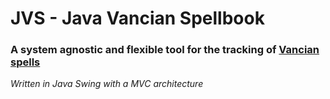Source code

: # JVS - Java Vancian Spellbook

### A system agnostic and flexible tool for the tracking of [Vancian spells](https://en.wiktionary.org/wiki/Vancian_magic) 

_Written in Java Swing with a MVC architecture_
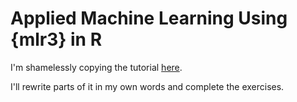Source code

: # Applied Machine Learning Using {mlr3} in R

I'm shamelessly copying the tutorial [here](https://mlr3book.mlr-org.com/). 

I'll rewrite parts of it in my own words and complete the exercises.
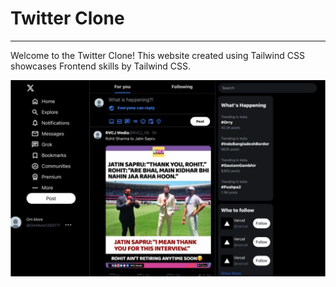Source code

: # Twitter Clone
 <hr>
Welcome to the Twitter Clone! This website created using Tailwind CSS showcases Frontend skills by Tailwind CSS.

![Twitter Clone Image](twitter.png)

TASK PROMPT:
A single number is expected: the count of lines in the preceding entries that contain "Twitter".

ANSWER SECTION:
3